__What the task asks__
Nothing but an exact copy of the data should be given.

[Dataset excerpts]

────────

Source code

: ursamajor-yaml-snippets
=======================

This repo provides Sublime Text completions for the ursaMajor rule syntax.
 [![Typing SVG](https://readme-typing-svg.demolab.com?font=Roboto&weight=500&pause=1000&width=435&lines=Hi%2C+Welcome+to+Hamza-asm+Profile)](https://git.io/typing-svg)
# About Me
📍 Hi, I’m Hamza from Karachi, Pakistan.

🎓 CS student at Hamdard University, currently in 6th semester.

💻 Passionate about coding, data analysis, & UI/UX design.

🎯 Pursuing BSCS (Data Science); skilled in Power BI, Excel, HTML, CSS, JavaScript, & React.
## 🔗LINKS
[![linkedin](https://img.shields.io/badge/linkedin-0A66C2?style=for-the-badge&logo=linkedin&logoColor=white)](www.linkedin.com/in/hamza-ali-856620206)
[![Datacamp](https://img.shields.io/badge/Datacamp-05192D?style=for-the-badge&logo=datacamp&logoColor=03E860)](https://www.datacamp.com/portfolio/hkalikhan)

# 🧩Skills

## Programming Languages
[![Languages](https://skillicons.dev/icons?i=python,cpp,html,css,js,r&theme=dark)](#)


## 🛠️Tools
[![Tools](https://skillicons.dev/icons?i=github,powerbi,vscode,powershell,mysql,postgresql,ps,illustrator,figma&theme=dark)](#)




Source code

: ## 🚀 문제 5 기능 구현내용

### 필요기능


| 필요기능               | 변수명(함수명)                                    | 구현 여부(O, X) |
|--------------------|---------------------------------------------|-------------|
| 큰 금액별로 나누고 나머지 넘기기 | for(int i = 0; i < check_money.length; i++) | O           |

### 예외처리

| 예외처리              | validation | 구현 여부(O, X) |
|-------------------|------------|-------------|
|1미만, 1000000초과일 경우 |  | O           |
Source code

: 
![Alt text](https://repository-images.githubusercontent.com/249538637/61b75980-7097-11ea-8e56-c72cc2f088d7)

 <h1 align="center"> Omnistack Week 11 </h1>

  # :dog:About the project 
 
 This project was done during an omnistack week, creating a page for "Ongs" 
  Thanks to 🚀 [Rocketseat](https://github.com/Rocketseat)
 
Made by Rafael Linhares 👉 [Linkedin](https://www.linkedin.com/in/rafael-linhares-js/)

────────

__Solution below__
Source code

: ursamajor-yaml-snippets
=======================

This repo provides Sublime Text completions for the ursaMajor rule syntax.
 [![Typing SVG](https://readme-typing-svg.demolab.com?font=Roboto&weight=500&pause=1000&width=435&lines=Hi%2C+Welcome+to+Hamza-asm+Profile)](https://git.io/typing-svg)
# About Me
📍 Hi, I’m Hamza from Karachi, Pakistan.

🎓 CS student at Hamdard University, currently in 6th semester.

💻 Passionate about coding, data analysis, & UI/UX design.

🎯 Pursuing BSCS (Data Science); skilled in Power BI, Excel, HTML, CSS, JavaScript, & React.
## 🔗LINKS
[![linkedin](https://img.shields.io/badge/linkedin-0A66C2?style=for-the-badge&logo=linkedin&logoColor=white)](www.linkedin.com/in/hamza-ali-856620206)
[![Datacamp](https://img.shields.io/badge/Datacamp-05192D?style=for-the-badge&logo=datacamp&logoColor=03E860)](https://www.datacamp.com/portfolio/hkalikhan)

# 🧩Skills

## Programming Languages
[![Languages](https://skillicons.dev/icons?i=python,cpp,html,css,js,r&theme=dark)](#)


## 🛠️Tools
[![Tools](https://skillicons.dev/icons?i=github,powerbi,vscode,powershell,mysql,postgresql,ps,illustrator,figma&theme=dark)](#)




Source code

: ## 🚀 문제 5 기능 구현내용

### 필요기능


| 필요기능               | 변수명(함수명)                                    | 구현 여부(O, X) |
|--------------------|---------------------------------------------|-------------|
| 큰 금액별로 나누고 나머지 넘기기 | for(int i = 0; i < check_money.length; i++) | O           |

### 예외처리

| 예외처리              | validation | 구현 여부(O, X) |
|-------------------|------------|-------------|
|1미만, 1000000초과일 경우 |  | O           |
Source code

: 
![Alt text](https://repository-images.githubusercontent.com/249538637/61b75980-7097-11ea-8e56-c72cc2f088d7)

 <h1 align="center"> Omnistack Week 11 </h1>

  # :dog:About the project 
 
 This project was done during an omnistack week, creating a page for "Ongs" 
  Thanks to 🚀 [Rocketseat](https://github.com/Rocketseat)
 
Made by Rafael Linhares 👉 [Linkedin](https://www.linkedin.com/in/rafael-linhares-js/)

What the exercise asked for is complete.